# I had my first real boxing class yesterday



## Jared Traveler (Sep 14, 2022)

I have been throwing punches for probably 27 years. But that has been TKD originally and a lot of Muay Thai training in the last few years.

But I had my first official boxing class yesterday, learning Peek-A-Boo style. I definitely had to adjust a few things. Stance, defense, punching, all slightly different.

I'm not totally sure what I think about this style at this point.


----------



## Buka (Sep 14, 2022)

Jared Traveler said:


> I have been throwing punches for probably 17 years. But that has been TKD originally and a lot of Muay Thai training in the last few years.
> 
> But I had my first official boxing class yesterday, learning Peek-A-Boo style. I definitely had to adjust a few things. Stance, defense, punching, all slightly different.
> 
> I'm not totally sure what I think about this style at this point.
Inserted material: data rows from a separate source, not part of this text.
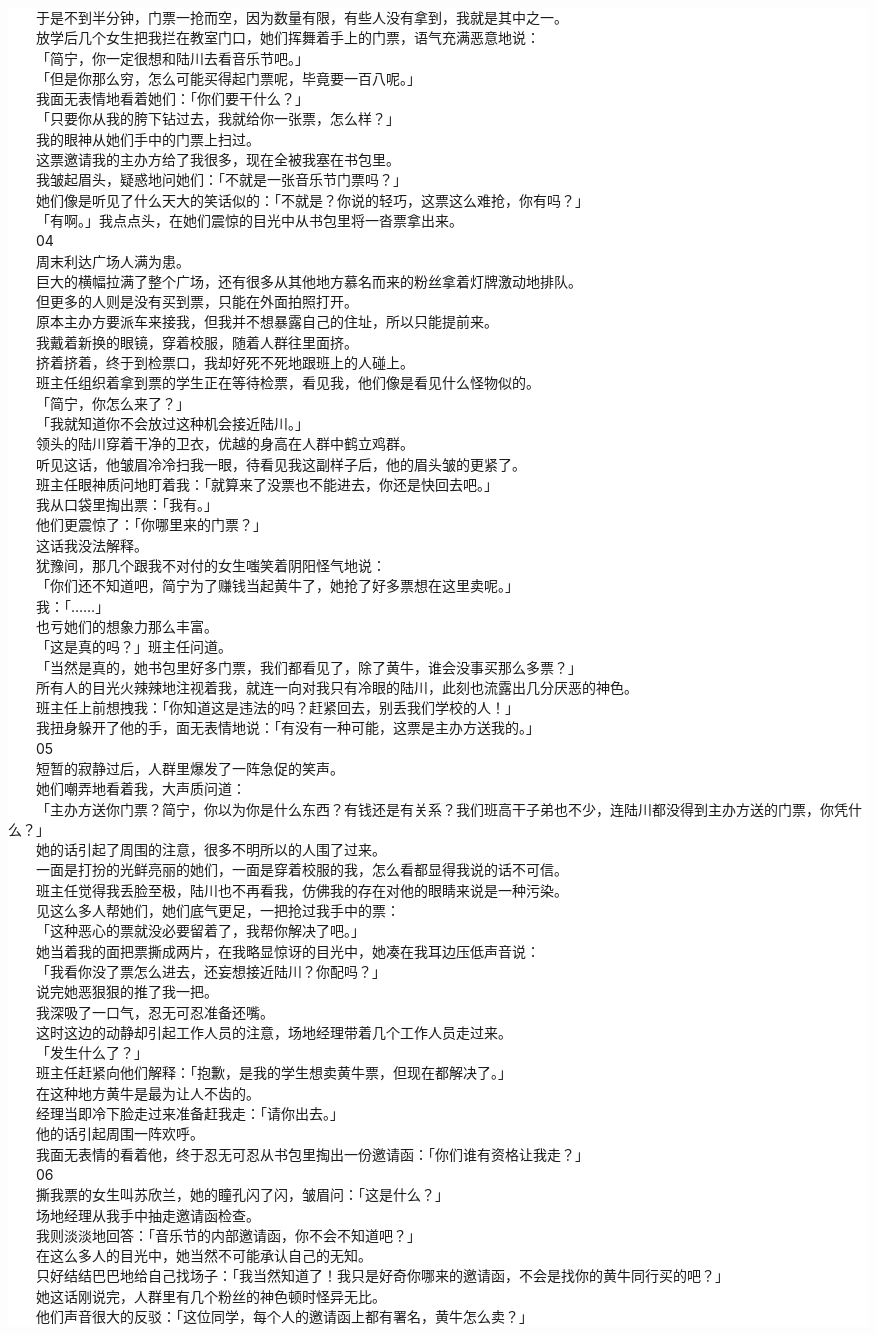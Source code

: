 &emsp;&emsp;于是不到半分钟，门票一抢而空，因为数量有限，有些人没有拿到，我就是其中之一。  
&emsp;&emsp;放学后几个女生把我拦在教室门口，她们挥舞着手上的门票，语气充满恶意地说：  
&emsp;&emsp;「简宁，你一定很想和陆川去看音乐节吧。」  
&emsp;&emsp;「但是你那么穷，怎么可能买得起门票呢，毕竟要一百八呢。」  
&emsp;&emsp;我面无表情地看着她们：「你们要干什么？」  
&emsp;&emsp;「只要你从我的胯下钻过去，我就给你一张票，怎么样？」  
&emsp;&emsp;我的眼神从她们手中的门票上扫过。  
&emsp;&emsp;这票邀请我的主办方给了我很多，现在全被我塞在书包里。  
&emsp;&emsp;我皱起眉头，疑惑地问她们：「不就是一张音乐节门票吗？」  
&emsp;&emsp;她们像是听见了什么天大的笑话似的：「不就是？你说的轻巧，这票这么难抢，你有吗？」  
&emsp;&emsp;「有啊。」我点点头，在她们震惊的目光中从书包里将一沓票拿出来。  
&emsp;&emsp;04  
&emsp;&emsp;周末利达广场人满为患。  
&emsp;&emsp;巨大的横幅拉满了整个广场，还有很多从其他地方慕名而来的粉丝拿着灯牌激动地排队。  
&emsp;&emsp;但更多的人则是没有买到票，只能在外面拍照打开。  
&emsp;&emsp;原本主办方要派车来接我，但我并不想暴露自己的住址，所以只能提前来。  
&emsp;&emsp;我戴着新换的眼镜，穿着校服，随着人群往里面挤。  
&emsp;&emsp;挤着挤着，终于到检票口，我却好死不死地跟班上的人碰上。  
&emsp;&emsp;班主任组织着拿到票的学生正在等待检票，看见我，他们像是看见什么怪物似的。  
&emsp;&emsp;「简宁，你怎么来了？」  
&emsp;&emsp;「我就知道你不会放过这种机会接近陆川。」  
&emsp;&emsp;领头的陆川穿着干净的卫衣，优越的身高在人群中鹤立鸡群。  
&emsp;&emsp;听见这话，他皱眉冷冷扫我一眼，待看见我这副样子后，他的眉头皱的更紧了。  
&emsp;&emsp;班主任眼神质问地盯着我：「就算来了没票也不能进去，你还是快回去吧。」  
&emsp;&emsp;我从口袋里掏出票：「我有。」  
&emsp;&emsp;他们更震惊了：「你哪里来的门票？」  
&emsp;&emsp;这话我没法解释。  
&emsp;&emsp;犹豫间，那几个跟我不对付的女生嗤笑着阴阳怪气地说：  
&emsp;&emsp;「你们还不知道吧，简宁为了赚钱当起黄牛了，她抢了好多票想在这里卖呢。」  
&emsp;&emsp;我：「……」  
&emsp;&emsp;也亏她们的想象力那么丰富。  
&emsp;&emsp;「这是真的吗？」班主任问道。  
&emsp;&emsp;「当然是真的，她书包里好多门票，我们都看见了，除了黄牛，谁会没事买那么多票？」  
&emsp;&emsp;所有人的目光火辣辣地注视着我，就连一向对我只有冷眼的陆川，此刻也流露出几分厌恶的神色。  
&emsp;&emsp;班主任上前想拽我：「你知道这是违法的吗？赶紧回去，别丢我们学校的人！」  
&emsp;&emsp;我扭身躲开了他的手，面无表情地说：「有没有一种可能，这票是主办方送我的。」  
&emsp;&emsp;05  
&emsp;&emsp;短暂的寂静过后，人群里爆发了一阵急促的笑声。  
&emsp;&emsp;她们嘲弄地看着我，大声质问道：  
&emsp;&emsp;「主办方送你门票？简宁，你以为你是什么东西？有钱还是有关系？我们班高干子弟也不少，连陆川都没得到主办方送的门票，你凭什么？」  
&emsp;&emsp;她的话引起了周围的注意，很多不明所以的人围了过来。  
&emsp;&emsp;一面是打扮的光鲜亮丽的她们，一面是穿着校服的我，怎么看都显得我说的话不可信。  
&emsp;&emsp;班主任觉得我丢脸至极，陆川也不再看我，仿佛我的存在对他的眼睛来说是一种污染。  
&emsp;&emsp;见这么多人帮她们，她们底气更足，一把抢过我手中的票：  
&emsp;&emsp;「这种恶心的票就没必要留着了，我帮你解决了吧。」  
&emsp;&emsp;她当着我的面把票撕成两片，在我略显惊讶的目光中，她凑在我耳边压低声音说：  
&emsp;&emsp;「我看你没了票怎么进去，还妄想接近陆川？你配吗？」  
&emsp;&emsp;说完她恶狠狠的推了我一把。  
&emsp;&emsp;我深吸了一口气，忍无可忍准备还嘴。  
&emsp;&emsp;这时这边的动静却引起工作人员的注意，场地经理带着几个工作人员走过来。  
&emsp;&emsp;「发生什么了？」  
&emsp;&emsp;班主任赶紧向他们解释：「抱歉，是我的学生想卖黄牛票，但现在都解决了。」  
&emsp;&emsp;在这种地方黄牛是最为让人不齿的。  
&emsp;&emsp;经理当即冷下脸走过来准备赶我走：「请你出去。」  
&emsp;&emsp;他的话引起周围一阵欢呼。  
&emsp;&emsp;我面无表情的看着他，终于忍无可忍从书包里掏出一份邀请函：「你们谁有资格让我走？」  
&emsp;&emsp;06  
&emsp;&emsp;撕我票的女生叫苏欣兰，她的瞳孔闪了闪，皱眉问：「这是什么？」  
&emsp;&emsp;场地经理从我手中抽走邀请函检查。  
&emsp;&emsp;我则淡淡地回答：「音乐节的内部邀请函，你不会不知道吧？」  
&emsp;&emsp;在这么多人的目光中，她当然不可能承认自己的无知。  
&emsp;&emsp;只好结结巴巴地给自己找场子：「我当然知道了！我只是好奇你哪来的邀请函，不会是找你的黄牛同行买的吧？」  
&emsp;&emsp;她这话刚说完，人群里有几个粉丝的神色顿时怪异无比。  
&emsp;&emsp;他们声音很大的反驳：「这位同学，每个人的邀请函上都有署名，黄牛怎么卖？」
Probably best to give it a while, it takes time. 

One good thing, though, even if it turns out not to be for you, it will allow you to understand the defense against someone who's fighting like a boxer.


----------



## jayoliver00 (Sep 15, 2022)

PAB the way Tyson does it is very difficult and so taxing on the cardio. It's amazing how fast he is.


----------



## Hanshi (Oct 7, 2022)

I had decades of martial arts behind me when I first started boxing.  I'd always done bag work and knew how to punch.  I ended up making a friend of a young man who was already a "ringer" and enjoyed serving as his sparring partner.  I loved to be able to hit hard and learned a lot from him.  He especially liked that I was equally adept at both southpaw and orthodox and could help train for his next fight with an opponent of either method.  My tkd and karate training had gifted me with both speed and power and I never had a problem in boxing, It felt natural and felt good.  I found I was very good at slipping punches and taking punches.


----------



## drop bear (Oct 7, 2022)

Peekaboo is a pretty big step from martial arts striking as well.


----------



## tkdroamer (Oct 9, 2022)

Jared Traveler said:


> I have been throwing punches for probably 27 years. But that has been TKD originally and a lot of Muay Thai training in the last few years.
> 
> But I had my first official boxing class yesterday, learning Peek-A-Boo style. I definitely had to adjust a few things. Stance, defense, punching, all slightly different.
> 
> I'm not totally sure what I think about this style at this point.


Learn to adapt to your TKD and you will love it.


----------